Am Nachmittage traf ich mit Herrn Smith zum zweiten Male zusammen, und da beschlossen wir, morgen mit dem ersten Tagesgrauen aufzubrechen.
Zur Lösung unserer Aufgabe hatten wir uns über folgenden Plan geeinigt:
Die Besteigung des Berges sollte unter der Begleitung von zwei, in derartigen Bergfahrten besonders geübten Führern unternommen werden. Die erwählten beiden Führer hatten die höchsten Gipfel der Blauen Berge schon wiederholt erstiegen. Freilich an den Great-Eyry hatten sie sich noch nicht herangewagt, da es ihnen bekannt war, daß oben ein Kranz unersteigbarer Felswände den Zugang zum Gipfel verhinderte, und vor dem Auftreten der neuerlichen Erscheinungen hatte der Great-Eyry, wie wir wissen, auch den Wagemut von Bergfexen noch nicht gereizt. Jedenfalls konnten wir uns aber auf unsere beiden Führer verlassen. Smith kannte sie persönlich und wußte, daß es zwei kühne, gewandte und zu allem willige Männer waren. Sie würden vor keiner Schwierigkeit zurückweichen, und wir brauchten ihnen nur zu folgen. Übrigens wäre es jetzt, wie Herr Smith bemerkte, vielleicht doch nicht mehr unmöglich, ins Innere des Great-Eyry einzudringen.

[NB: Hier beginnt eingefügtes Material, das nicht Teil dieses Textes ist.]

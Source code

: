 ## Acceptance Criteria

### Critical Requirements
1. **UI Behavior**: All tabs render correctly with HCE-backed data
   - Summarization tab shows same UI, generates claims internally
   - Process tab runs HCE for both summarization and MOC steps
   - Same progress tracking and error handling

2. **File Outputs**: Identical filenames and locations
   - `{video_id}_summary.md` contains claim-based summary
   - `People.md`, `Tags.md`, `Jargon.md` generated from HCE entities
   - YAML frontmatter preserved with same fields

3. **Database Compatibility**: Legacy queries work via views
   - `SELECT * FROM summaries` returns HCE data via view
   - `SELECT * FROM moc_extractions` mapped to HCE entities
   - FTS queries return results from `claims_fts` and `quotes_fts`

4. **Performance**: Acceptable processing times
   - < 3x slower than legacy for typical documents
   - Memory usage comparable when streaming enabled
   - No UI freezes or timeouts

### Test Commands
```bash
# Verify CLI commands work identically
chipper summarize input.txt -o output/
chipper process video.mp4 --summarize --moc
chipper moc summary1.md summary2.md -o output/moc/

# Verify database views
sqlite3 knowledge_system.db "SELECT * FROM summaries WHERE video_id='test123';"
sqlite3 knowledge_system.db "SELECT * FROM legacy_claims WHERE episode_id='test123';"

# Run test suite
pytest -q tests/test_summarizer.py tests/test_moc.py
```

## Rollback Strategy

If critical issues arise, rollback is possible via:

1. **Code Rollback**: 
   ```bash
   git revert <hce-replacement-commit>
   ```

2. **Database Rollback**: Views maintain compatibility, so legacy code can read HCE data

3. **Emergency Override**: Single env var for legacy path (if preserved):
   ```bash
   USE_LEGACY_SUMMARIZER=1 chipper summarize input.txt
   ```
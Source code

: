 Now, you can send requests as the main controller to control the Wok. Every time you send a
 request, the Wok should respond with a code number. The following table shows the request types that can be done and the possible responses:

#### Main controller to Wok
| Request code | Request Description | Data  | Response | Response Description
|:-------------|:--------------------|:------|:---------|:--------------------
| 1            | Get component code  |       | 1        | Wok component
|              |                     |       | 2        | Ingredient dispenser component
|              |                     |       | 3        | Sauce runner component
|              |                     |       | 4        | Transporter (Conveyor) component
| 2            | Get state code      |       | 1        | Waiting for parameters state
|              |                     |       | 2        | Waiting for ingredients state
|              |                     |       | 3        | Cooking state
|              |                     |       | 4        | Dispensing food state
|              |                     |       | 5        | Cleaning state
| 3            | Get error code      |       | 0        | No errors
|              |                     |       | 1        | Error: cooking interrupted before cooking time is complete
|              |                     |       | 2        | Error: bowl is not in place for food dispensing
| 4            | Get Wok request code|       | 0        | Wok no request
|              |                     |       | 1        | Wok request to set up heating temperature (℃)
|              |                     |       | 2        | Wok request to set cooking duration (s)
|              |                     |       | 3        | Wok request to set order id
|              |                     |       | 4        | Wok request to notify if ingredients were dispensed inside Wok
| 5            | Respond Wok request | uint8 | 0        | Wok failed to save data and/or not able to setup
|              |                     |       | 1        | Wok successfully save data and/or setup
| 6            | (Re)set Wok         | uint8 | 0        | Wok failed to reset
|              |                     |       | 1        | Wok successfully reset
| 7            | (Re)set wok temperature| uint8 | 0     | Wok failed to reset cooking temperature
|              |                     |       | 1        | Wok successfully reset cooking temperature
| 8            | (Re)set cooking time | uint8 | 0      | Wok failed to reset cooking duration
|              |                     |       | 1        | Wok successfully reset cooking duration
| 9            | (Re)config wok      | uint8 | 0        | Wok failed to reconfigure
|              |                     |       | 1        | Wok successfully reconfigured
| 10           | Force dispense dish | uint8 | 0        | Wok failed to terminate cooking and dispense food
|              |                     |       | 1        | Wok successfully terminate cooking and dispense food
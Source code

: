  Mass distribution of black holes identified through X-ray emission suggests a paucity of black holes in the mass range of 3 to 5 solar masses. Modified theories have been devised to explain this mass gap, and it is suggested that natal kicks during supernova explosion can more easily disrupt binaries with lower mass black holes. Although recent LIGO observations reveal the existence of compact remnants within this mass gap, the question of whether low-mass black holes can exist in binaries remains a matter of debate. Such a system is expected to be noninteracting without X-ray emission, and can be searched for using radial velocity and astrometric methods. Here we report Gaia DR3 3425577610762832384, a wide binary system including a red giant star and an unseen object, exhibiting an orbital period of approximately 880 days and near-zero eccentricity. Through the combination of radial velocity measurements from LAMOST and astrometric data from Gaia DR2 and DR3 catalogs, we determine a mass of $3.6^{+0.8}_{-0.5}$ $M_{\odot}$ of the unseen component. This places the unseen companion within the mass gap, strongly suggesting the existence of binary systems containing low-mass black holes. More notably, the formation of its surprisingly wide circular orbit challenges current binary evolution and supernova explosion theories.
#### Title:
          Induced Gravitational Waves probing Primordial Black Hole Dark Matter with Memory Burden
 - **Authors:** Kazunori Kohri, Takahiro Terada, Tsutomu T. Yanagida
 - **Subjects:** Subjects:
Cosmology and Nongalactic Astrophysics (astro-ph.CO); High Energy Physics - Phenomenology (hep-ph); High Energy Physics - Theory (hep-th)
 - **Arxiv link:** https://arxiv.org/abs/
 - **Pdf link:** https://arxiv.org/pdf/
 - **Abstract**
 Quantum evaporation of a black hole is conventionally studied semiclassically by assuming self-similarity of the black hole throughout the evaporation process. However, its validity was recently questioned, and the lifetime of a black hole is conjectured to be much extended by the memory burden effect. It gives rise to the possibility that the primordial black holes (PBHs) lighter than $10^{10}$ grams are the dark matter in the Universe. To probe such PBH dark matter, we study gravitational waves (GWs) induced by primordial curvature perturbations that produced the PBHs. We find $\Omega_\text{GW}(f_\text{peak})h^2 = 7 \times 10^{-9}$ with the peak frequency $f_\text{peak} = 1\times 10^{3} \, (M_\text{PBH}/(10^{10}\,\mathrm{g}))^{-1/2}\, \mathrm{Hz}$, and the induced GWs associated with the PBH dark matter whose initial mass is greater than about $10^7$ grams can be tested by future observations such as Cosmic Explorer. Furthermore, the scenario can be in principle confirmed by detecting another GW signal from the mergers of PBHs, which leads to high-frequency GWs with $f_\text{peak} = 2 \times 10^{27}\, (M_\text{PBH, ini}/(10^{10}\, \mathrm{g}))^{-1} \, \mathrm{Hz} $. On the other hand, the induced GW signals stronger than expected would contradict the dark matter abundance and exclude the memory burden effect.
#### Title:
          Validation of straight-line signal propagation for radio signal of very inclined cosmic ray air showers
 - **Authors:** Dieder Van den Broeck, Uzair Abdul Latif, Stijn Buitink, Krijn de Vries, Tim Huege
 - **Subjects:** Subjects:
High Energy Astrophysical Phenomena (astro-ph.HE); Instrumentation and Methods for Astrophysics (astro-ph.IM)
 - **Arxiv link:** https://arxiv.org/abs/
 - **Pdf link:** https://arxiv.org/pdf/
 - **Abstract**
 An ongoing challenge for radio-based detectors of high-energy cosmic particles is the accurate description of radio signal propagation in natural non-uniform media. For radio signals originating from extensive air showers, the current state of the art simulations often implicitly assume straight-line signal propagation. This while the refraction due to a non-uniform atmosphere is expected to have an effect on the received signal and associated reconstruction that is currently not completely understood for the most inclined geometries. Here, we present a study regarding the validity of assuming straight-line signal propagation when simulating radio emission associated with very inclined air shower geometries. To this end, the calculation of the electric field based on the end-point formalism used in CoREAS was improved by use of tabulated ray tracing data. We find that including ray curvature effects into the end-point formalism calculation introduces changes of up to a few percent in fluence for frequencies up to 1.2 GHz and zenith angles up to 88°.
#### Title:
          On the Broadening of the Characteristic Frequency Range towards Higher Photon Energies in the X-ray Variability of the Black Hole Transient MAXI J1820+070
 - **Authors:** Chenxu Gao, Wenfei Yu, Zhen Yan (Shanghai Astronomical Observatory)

»Und warum vermuten Sie das? fragte ich.
– Weil sich vor einigen Wochen ein gewaltiger Felsblock von dem Berge abgelöst hat, wodurch ja ein gangbarer Weg entstanden sein könnte.
– Das wäre wahrlich ein glücklicher Zufall, Herr Smith!
– Nun, wir werden's ja sehen, Herr Strock, und zwar schon morgen.